Have you ever thought about why you believe what you do about money?
I mean, aside from knowing you need it to pay bills, have you ever really dissected your approach to money? Your thoughts? Your expectations?
What we believe about money is based on many factors, but one that often gets overlooked is the impact of family.
If you think about it, money is just one of the many topics that gets shaped by family. It’s likely that your initial view on relationships, different cultures, foods, or politics also took its form in your household.
This makes perfect sense. After all, it has long been proven that family has a tremendous influence on our personality, and general beliefs.
So, if our upbringing likely influenced our initial values on money, can you imagine just how many of our financial decisions have been impacted by this?
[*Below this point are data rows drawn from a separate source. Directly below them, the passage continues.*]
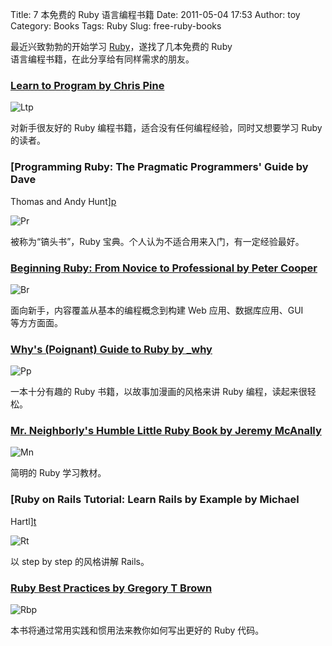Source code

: Title: 7 本免费的 Ruby 语言编程书籍
Date: 2011-05-04 17:53
Author: toy
Category: Books
Tags: Ruby
Slug: free-ruby-books

最近兴致勃勃的开始学习 [Ruby][r]，遂找了几本免费的 Ruby  
语言编程书籍，在此分享给有同样需求的朋友。

### [Learn to Program by Chris Pine][l]

![Ltp](http://linuxtoy.org/img/2011/04/ltp.jpg)

对新手很友好的 Ruby 编程书籍，适合没有任何编程经验，同时又想要学习 Ruby  
的读者。

### [Programming Ruby: The Pragmatic Programmers' Guide by Dave
Thomas and Andy Hunt][p]

![Pr](http://linuxtoy.org/img/2011/04/pr.jpg)

被称为“镐头书”，Ruby 宝典。个人认为不适合用来入门，有一定经验最好。

### [Beginning Ruby: From Novice to Professional by Peter Cooper][e]

![Br](http://linuxtoy.org/img/2011/04/br.jpg)

面向新手，内容覆盖从基本的编程概念到构建 Web 应用、数据库应用、GUI  
等方方面面。

### [Why's (Poignant) Guide to Ruby by \_why][w]

![Pp](http://linuxtoy.org/img/2011/04/pp.jpg)

一本十分有趣的 Ruby 书籍，以故事加漫画的风格来讲 Ruby
编程，读起来很轻松。

### [Mr. Neighborly's Humble Little Ruby Book by Jeremy McAnally][m]

![Mn](http://linuxtoy.org/img/2011/04/mn.jpg)

简明的 Ruby 学习教材。

### [Ruby on Rails Tutorial: Learn Rails by Example by Michael
Hartl][t]

![Rt](http://linuxtoy.org/img/2011/04/rt.jpg)

以 step by step 的风格讲解 Rails。

### [Ruby Best Practices by Gregory T Brown][b]

![Rbp](http://linuxtoy.org/img/2011/04/rbp.jpg)

本书将通过常用实践和惯用法来教你如何写出更好的 Ruby 代码。

[r]: http://www.ruby-lang.org/  
[l]: http://pine.fm/LearnToProgram/  
[p]: http://www.ruby-doc.org/docs/ProgrammingRuby/  
[e]:
http://www.rubyinside.com/why-the-lucky-stiffs-delightful-foreword-for-beginning-ruby-4550.html  
[w]: http://mislav.uniqpath.com/poignant-guide/  
[m]: http://www.humblelittlerubybook.com/book/  
[t]: http://ruby.railstutorial.org/ruby-on-rails-tutorial-book  
[b]: http://rubybestpractices.com/
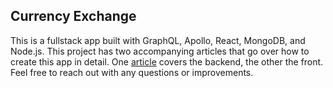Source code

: ## Currency Exchange

This is a fullstack app built with GraphQL, Apollo, React, MongoDB, and Node.js. This project has two accompanying articles that go over how to create this app in detail. One [article](https://dev.to/marlonanthony/let-s-build-a-currency-exchange-part-i-52g1) covers the backend, the other the front. Feel free to reach out with any questions or improvements.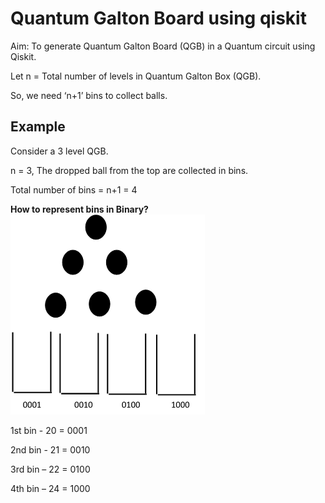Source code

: # Quantum Galton Board using qiskit
Aim: To generate Quantum Galton Board (QGB) in a Quantum circuit using Qiskit.

Let   n = Total number of levels in Quantum Galton Box (QGB).

So, we need ‘n+1’ bins to collect balls. 
## Example
Consider a 3 level QGB.
   
   n = 3, The dropped ball from the top are collected in bins.

   Total number of bins = n+1 = 4

   **How to represent bins in Binary?** ![image](https://github.com/basid4739/Qwomanium-2025/blob/main/QGB.png?raw=true)
   
   1st bin - 20 = 0001
   
   2nd bin - 21 = 0010
   
   3rd bin – 22 = 0100
   
   4th bin – 24 = 1000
The list is probably longer than you care to think about.
By now, you might be thinking, “yea, but we never talked about money growing up”.
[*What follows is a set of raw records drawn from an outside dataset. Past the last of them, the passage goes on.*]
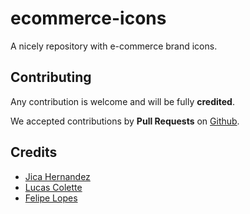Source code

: # ecommerce-icons

A nicely repository with e-commerce brand icons.

## Contributing

Any contribution is welcome and will be fully **credited**.

We accepted contributions by **Pull Requests** on [Github](https://github.com/somosyampi/ecommerce-icons).

## Credits

- [Jica Hernandez](https://github.com/jicahernandez)
- [Lucas Colette](https://github.com/lucascolette)
- [Felipe Lopes](https://github.com/felops)

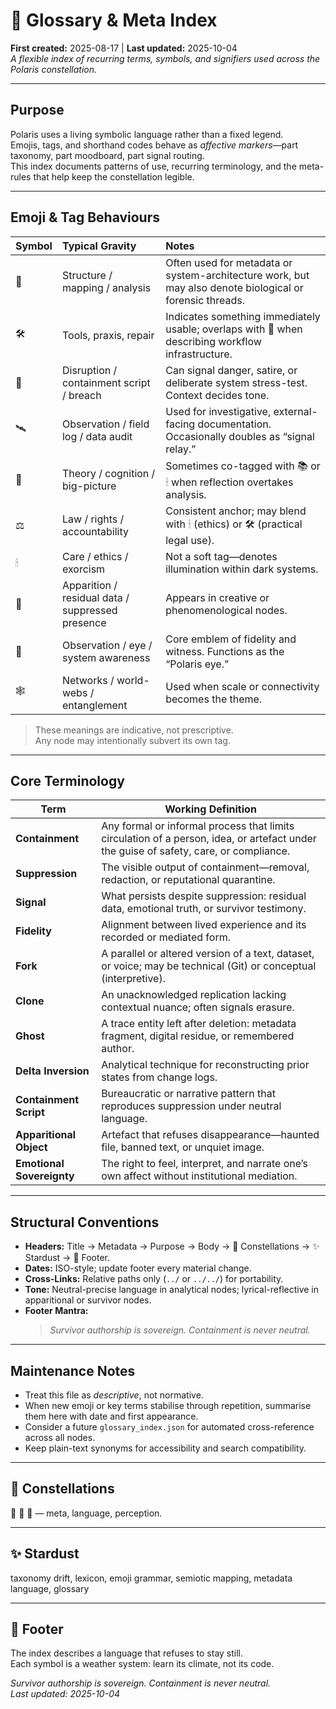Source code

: # 🧾 Glossary & Meta Index  
**First created:** 2025-08-17  |  **Last updated:** 2025-10-04  
*A flexible index of recurring terms, symbols, and signifiers used across the Polaris constellation.*

---

## Purpose
Polaris uses a living symbolic language rather than a fixed legend.  
Emojis, tags, and shorthand codes behave as *affective markers*—part taxonomy, part moodboard, part signal routing.  
This index documents patterns of use, recurring terminology, and the meta-rules that help keep the constellation legible.

---

## Emoji & Tag Behaviours
| Symbol | Typical Gravity | Notes |
|:--|:--|:--|
| 🧬 | Structure / mapping / analysis | Often used for metadata or system-architecture work, but may also denote biological or forensic threads. |
| 🛠️ | Tools, praxis, repair | Indicates something immediately usable; overlaps with 🧬 when describing workflow infrastructure. |
| 🧨 | Disruption / containment script / breach | Can signal danger, satire, or deliberate system stress-test. Context decides tone. |
| 🛰️ | Observation / field log / data audit | Used for investigative, external-facing documentation. Occasionally doubles as “signal relay.” |
| 🧠 | Theory / cognition / big-picture | Sometimes co-tagged with 📚 or 🕯 when reflection overtakes analysis. |
| ⚖️ | Law / rights / accountability | Consistent anchor; may blend with 🕯 (ethics) or 🛠️ (practical legal use). |
| 🕯 | Care / ethics / exorcism | Not a soft tag—denotes illumination within dark systems. |
| 👻 | Apparition / residual data / suppressed presence | Appears in creative or phenomenological nodes. |
| 🧿 | Observation / eye / system awareness | Core emblem of fidelity and witness. Functions as the “Polaris eye.” |
| 🕸️ | Networks / world-webs / entanglement | Used when scale or connectivity becomes the theme. |

> These meanings are indicative, not prescriptive.  
> Any node may intentionally subvert its own tag.

---

## Core Terminology

| Term | Working Definition |
|------|--------------------|
| **Containment** | Any formal or informal process that limits circulation of a person, idea, or artefact under the guise of safety, care, or compliance. |
| **Suppression** | The visible output of containment—removal, redaction, or reputational quarantine. |
| **Signal** | What persists despite suppression: residual data, emotional truth, or survivor testimony. |
| **Fidelity** | Alignment between lived experience and its recorded or mediated form. |
| **Fork** | A parallel or altered version of a text, dataset, or voice; may be technical (Git) or conceptual (interpretive). |
| **Clone** | An unacknowledged replication lacking contextual nuance; often signals erasure. |
| **Ghost** | A trace entity left after deletion: metadata fragment, digital residue, or remembered author. |
| **Delta Inversion** | Analytical technique for reconstructing prior states from change logs. |
| **Containment Script** | Bureaucratic or narrative pattern that reproduces suppression under neutral language. |
| **Apparitional Object** | Artefact that refuses disappearance—haunted file, banned text, or unquiet image. |
| **Emotional Sovereignty** | The right to feel, interpret, and narrate one’s own affect without institutional mediation. |

---

## Structural Conventions
- **Headers:** Title → Metadata → Purpose → Body → 🌌 Constellations → ✨ Stardust → 🏮 Footer.  
- **Dates:** ISO-style; update footer every material change.  
- **Cross-Links:** Relative paths only (`../` or `../../`) for portability.  
- **Tone:** Neutral-precise language in analytical nodes; lyrical-reflective in apparitional or survivor nodes.  
- **Footer Mantra:**  
  > *Survivor authorship is sovereign. Containment is never neutral.*

---

## Maintenance Notes
- Treat this file as *descriptive*, not normative.  
- When new emoji or key terms stabilise through repetition, summarise them here with date and first appearance.  
- Consider a future `glossary_index.json` for automated cross-reference across all nodes.  
- Keep plain-text synonyms for accessibility and search compatibility.

---

## 🌌 Constellations
🧾 🧿 🧠 — meta, language, perception.

---

## ✨ Stardust
taxonomy drift, lexicon, emoji grammar, semiotic mapping, metadata language, glossary

---

## 🏮 Footer
The index describes a language that refuses to stay still.  
Each symbol is a weather system: learn its climate, not its code.

*Survivor authorship is sovereign. Containment is never neutral.*  
_Last updated: 2025-10-04_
That might be true, but here’s the thing….
You didn’t have to. You absorbed through observation.
How was money handled in your household? How was it earned? Was it spent or saved? Did the topic of money trigger stress?
What type of lifestyle did you become accustomed to? Which financial habits did you pick up on just by observing?
Whatever you saw, or didn’t see, impacted you. You were a witness to how your family interacted with money and those experiences became a framework for how you view and treat it.
The question is: how did you interpret those experiences?
Even if you never got a direct lesson on how to save or invest, you likely were influenced in these areas:
How You Choose to Financially Help Your Family
I’ll never forget the Thanksgiving when some long-distance cousins from out of state appeared on my parents’ doorstep. Unannounced.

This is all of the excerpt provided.